Le manga fut un tel succès qu’il a eu droit à une nouvelle réédition à la sortie de l’animé, en 10 tomes cette fois-ci. Il a également eu droit à deux films en live action en 2014 et 2015, produits par la Tōhō (la majorité des Godzilla, Kimi no Nawa, …). Il y’a aussi un prémice depuis 2018, Parasite Reversi, où l’on peut suivre le fils du maire Hirokawa et la création de l’antagoniste Goto. Enfin, le recueil Neo Parasite qui englobe 12 histoires écrites par d’autres mangakas célèbres tels que Akira Hiramoto (Prison School) et Hiro Mashima (Fairy Tail), reprenant à leurs sauces l’univers de Parasite en hommage à son auteur. 

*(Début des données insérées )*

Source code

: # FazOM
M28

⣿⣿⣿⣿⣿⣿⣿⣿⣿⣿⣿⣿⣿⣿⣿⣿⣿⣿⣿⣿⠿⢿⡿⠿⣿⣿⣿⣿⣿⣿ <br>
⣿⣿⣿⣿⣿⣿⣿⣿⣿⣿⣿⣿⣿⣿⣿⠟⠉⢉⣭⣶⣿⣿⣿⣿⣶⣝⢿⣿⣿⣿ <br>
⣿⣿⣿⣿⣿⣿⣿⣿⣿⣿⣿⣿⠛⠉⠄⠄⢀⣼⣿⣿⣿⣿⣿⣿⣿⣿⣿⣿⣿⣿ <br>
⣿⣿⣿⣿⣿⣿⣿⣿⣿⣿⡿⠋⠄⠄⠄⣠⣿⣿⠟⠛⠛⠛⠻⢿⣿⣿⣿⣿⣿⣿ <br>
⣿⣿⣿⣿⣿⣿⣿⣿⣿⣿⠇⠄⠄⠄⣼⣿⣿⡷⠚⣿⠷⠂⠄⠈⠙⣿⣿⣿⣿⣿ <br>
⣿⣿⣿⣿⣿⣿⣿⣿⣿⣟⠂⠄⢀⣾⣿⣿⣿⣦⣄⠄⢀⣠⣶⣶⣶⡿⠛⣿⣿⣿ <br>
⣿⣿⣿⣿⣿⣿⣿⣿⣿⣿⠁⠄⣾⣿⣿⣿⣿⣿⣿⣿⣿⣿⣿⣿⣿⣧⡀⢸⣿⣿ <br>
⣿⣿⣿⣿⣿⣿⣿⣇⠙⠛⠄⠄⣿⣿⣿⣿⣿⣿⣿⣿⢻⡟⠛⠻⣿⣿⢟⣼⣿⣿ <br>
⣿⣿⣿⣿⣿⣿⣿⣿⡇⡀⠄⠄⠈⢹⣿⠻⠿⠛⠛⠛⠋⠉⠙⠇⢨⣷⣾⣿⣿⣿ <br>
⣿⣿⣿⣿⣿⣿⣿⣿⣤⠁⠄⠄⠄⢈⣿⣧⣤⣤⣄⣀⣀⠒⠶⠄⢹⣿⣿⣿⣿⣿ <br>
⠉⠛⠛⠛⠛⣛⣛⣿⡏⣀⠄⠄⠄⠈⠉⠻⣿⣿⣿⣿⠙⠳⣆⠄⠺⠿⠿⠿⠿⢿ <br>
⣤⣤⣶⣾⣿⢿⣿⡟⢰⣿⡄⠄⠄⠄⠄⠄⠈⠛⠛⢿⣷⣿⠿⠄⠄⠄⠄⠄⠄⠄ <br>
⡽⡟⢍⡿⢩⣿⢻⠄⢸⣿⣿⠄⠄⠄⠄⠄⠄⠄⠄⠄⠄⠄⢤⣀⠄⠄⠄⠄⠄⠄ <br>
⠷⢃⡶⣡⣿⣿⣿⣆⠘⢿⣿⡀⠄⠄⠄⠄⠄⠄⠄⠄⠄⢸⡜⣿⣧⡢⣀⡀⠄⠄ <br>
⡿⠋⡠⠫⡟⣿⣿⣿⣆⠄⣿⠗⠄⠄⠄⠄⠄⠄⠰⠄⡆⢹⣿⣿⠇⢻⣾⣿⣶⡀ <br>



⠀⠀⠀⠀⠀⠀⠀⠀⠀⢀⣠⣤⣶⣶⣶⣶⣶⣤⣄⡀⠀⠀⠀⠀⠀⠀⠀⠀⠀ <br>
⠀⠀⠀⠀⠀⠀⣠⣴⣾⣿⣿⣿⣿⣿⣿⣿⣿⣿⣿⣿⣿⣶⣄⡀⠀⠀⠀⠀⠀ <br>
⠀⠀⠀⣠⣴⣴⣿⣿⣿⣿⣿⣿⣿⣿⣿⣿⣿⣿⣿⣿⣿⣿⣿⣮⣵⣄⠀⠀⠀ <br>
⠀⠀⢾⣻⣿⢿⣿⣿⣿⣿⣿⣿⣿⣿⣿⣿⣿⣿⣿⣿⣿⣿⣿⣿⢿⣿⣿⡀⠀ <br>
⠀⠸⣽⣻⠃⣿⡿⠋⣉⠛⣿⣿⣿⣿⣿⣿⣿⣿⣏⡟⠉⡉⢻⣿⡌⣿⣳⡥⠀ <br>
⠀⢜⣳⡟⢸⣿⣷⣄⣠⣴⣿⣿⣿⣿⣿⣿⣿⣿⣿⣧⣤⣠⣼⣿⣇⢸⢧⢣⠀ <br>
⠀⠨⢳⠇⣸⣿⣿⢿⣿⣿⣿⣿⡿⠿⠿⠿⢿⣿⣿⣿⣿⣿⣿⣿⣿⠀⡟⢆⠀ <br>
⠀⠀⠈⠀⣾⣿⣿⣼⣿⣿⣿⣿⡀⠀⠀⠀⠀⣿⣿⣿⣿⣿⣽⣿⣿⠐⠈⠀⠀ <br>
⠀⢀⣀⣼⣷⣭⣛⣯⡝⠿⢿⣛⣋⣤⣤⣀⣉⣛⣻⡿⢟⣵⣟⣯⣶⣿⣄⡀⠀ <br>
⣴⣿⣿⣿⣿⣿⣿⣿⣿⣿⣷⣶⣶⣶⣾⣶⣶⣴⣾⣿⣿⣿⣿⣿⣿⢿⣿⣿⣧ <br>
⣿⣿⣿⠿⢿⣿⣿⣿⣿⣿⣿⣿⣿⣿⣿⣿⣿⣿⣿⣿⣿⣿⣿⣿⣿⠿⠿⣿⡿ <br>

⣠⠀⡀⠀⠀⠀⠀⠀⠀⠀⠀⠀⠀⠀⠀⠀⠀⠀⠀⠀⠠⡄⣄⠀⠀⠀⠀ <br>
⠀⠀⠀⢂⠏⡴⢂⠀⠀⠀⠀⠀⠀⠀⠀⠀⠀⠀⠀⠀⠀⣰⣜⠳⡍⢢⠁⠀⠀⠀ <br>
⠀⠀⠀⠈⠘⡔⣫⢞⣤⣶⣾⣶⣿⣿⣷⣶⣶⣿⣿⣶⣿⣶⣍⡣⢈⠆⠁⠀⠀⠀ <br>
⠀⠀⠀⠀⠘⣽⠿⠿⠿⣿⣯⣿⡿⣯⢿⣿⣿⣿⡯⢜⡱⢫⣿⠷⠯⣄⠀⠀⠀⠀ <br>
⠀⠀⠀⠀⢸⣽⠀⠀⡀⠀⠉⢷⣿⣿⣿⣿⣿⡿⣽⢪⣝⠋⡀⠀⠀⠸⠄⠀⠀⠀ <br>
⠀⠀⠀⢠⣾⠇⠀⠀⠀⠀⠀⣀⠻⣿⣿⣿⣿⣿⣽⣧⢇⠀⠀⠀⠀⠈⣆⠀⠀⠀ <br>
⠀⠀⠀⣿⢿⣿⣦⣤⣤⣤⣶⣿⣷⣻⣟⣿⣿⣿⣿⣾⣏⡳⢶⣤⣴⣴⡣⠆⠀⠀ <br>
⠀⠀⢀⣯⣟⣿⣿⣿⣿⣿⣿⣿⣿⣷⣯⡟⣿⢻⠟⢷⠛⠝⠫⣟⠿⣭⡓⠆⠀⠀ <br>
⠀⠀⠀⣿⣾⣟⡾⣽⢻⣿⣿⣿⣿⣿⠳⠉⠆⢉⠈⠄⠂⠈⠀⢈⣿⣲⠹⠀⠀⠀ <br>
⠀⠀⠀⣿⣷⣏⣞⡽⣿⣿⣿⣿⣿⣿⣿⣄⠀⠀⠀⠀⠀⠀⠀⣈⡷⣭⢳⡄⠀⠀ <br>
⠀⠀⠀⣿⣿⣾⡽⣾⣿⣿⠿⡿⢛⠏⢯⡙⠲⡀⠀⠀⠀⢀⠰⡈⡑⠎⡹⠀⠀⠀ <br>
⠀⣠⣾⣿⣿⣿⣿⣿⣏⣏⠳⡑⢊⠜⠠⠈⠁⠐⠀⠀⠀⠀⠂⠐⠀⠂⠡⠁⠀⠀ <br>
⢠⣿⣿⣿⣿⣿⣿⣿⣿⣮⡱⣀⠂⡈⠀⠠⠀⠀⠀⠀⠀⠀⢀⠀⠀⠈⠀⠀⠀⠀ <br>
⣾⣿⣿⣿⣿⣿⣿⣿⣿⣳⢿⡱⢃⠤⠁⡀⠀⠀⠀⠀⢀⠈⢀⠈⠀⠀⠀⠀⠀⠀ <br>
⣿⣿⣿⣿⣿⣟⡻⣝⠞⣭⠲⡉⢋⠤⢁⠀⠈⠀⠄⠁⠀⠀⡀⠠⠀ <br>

Étant un précurseur du genre horreur/gore, Hitoshi Iwaaki a créé un mouvement repris par plusieurs artistes dont les œuvres sont aujourd’hui des références. On peut citer BerserkGyo, Judge ou encore I Am a Hero et Death Note ou Initial D pour le côté psychologique. De plus, il s’agissait d’un des premiers mangas à exploiter la tendance anthropophagique, ce qui a certainement inspiré bien des auteurs comme ceux de Tokyo Ghoul et L’Attaque des Titans. 

Parasite Kiseiju est une histoire tellement complexe qu’il ne suffit pas de la lire ou la regarder une fois pour en comprendre les subtilités. De nombreux aspects soulèvent des questions assez effrayantes pour l’homme comme celle de l’apparition d’un prédateur qui nous détrônerait dans la chaine alimentaire ou la façon dont la nature pourrait réagir si on lui prend plus que ce qu’on ne peut lui rendre (ce qui est déjà le cas). 

Aller je vous laisse approfondir vous-même, la bise ! 

PS : Parasite était sur Netflix jusqu’en 2018, il est désormais disponible sur Crunchyroll, ou en streaming si jamais ça te tente.